Although the pride march is in November, the community here does mark the June date. In recent years there have been more pride-related activities throughout the month and on June 28, there was a march spearheaded by the trans-travesti community. Unlike its direct English translation, travesti in Argentina is a gender identity with deep political roots that is worn with pride.

In Argentine style, the march was a political protest —the “Eighth Annual Plurinational Federal Anti-racist March against Travesticides, Transfemicides, and Transhomicides,” calling for justice for the murder of travestis, trans women, and trans men respectively.  

“It’s important to rethink the power logic within our community because pride marches are monopolized by gay white men,” said Manu Mireles, co-founder and secretary of the trans-inclusive school Mocha Celis. “Without a doubt, June 28 has been a spark to work hard on this.” 

Mireles emphasized that there is an outstanding, historical debt within the LGBTQIA+ community to support trans people and travestis. If anything this is in keeping with the history of pride. Two trans women of color, Marsha P. Johnson and Sylvia Rivera, pioneered the gay liberation movement but routinely faced discrimination from established gay organizations. They were even banned from participating in the first pride parade marking Stonewall’s first anniversary, which Rivera called out in her famous “Y’all Better Quiet Down” speech demanding to be listened to.

“Centering our trans-travesti and non-binary community necessarily makes things more transversal, starting from there means a reconfiguration of power within the movement. We are the most vulnerable,” Mireles said. “Every year at the Mocha two of our students are killed.”

A 2022 joint study by the Mocha Celis and the Buenos Aires City Ombudsman’s Office revealed that 63% of trans women and travestis, 66% of trans men and 84% of non-binary people had suffered violence over the past 10 years. Many trans women and travestis experienced violence at police stations specifically. 

Mocha Celis Co-founder and Secretary Manu Mireles.
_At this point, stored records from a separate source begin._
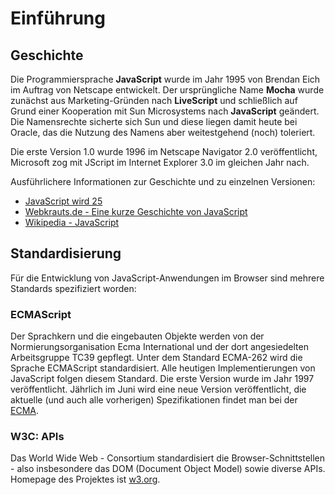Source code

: # Einführung

## Geschichte

Die Programmiersprache **JavaScript** wurde im Jahr 1995 von Brendan Eich
im Auftrag von Netscape entwickelt. Der ursprüngliche Name **Mocha** wurde zunächst
aus Marketing-Gründen nach **LiveScript** und schließlich auf Grund einer Kooperation
mit Sun Microsystems nach **JavaScript** geändert. Die Namensrechte sicherte sich
Sun und diese liegen damit heute bei Oracle, das die Nutzung des Namens aber
weitestgehend (noch) toleriert.

Die erste Version 1.0 wurde 1996 im Netscape Navigator 2.0 veröffentlicht, Microsoft
zog mit JScript im Internet Explorer 3.0 im gleichen Jahr nach.

Ausführlichere Informationen zur Geschichte und zu einzelnen Versionen:

- [JavaScript wird 25](https://www.jetbrains.com/de-de/lp/javascript-25/)
- [Webkrauts.de - Eine kurze Geschichte von JavaScript](http://webkrauts.de/artikel/2015/eine-kurze-geschichte-von-javascript)
- [Wikipedia - JavaScript](https://de.wikipedia.org/wiki/JavaScript)

## Standardisierung

Für die Entwicklung von JavaScript-Anwendungen im Browser sind mehrere Standards
spezifiziert worden:

### ECMAScript

Der Sprachkern und die eingebauten Objekte werden von der Normierungsorganisation
Ecma International und der dort angesiedelten Arbeitsgruppe TC39 gepflegt. Unter
dem Standard ECMA-262 wird die Sprache ECMAScript standardisiert. Alle heutigen
Implementierungen von JavaScript folgen diesem Standard. Die erste Version wurde
im Jahr 1997 veröffentlicht. Jährlich im Juni wird eine neue Version veröffentlicht,
die aktuelle (und auch alle vorherigen) Spezifikationen findet man bei der
[ECMA](https://www.ecma-international.org/publications-and-standards/standards/ecma-262/).

### W3C: APIs

Das World Wide Web - Consortium standardisiert die Browser-Schnittstellen - also
insbesondere das DOM (Document Object Model) sowie diverse APIs. Homepage des Projektes
ist [w3.org](https://www.w3.org/).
Photo: Mocha Celis

“There’s this fantasy that everything’s been solved in Argentina but living in Palermo is completely different to the outskirts of Buenos Aires,” Mireles said. “It’s completely different to inhabit spaces as someone who is racialized, fat, thin, young, old, a migrant. The experience of a Black travesti is going to be incomparable to the experience of a white or Indigenous travesti. It’s very important to have intersectionality as a key to guaranteeing our rights.”

For Mireles, that expansive intersectionality and historically active political involvement are elements the world could learn from Argentina’s queer community.

“We don’t just think about the world from a sexual and gender diversity perspective,” Mireles said. “It’s not what bathroom or pronouns we use —we talk about that because we have no choice— but we actually want to be talking about other things.”

“There is no democracy without Indigenous people, without Black people, without disabled people, without trans people, without travestis, without non-binary people. It doesn’t exist.”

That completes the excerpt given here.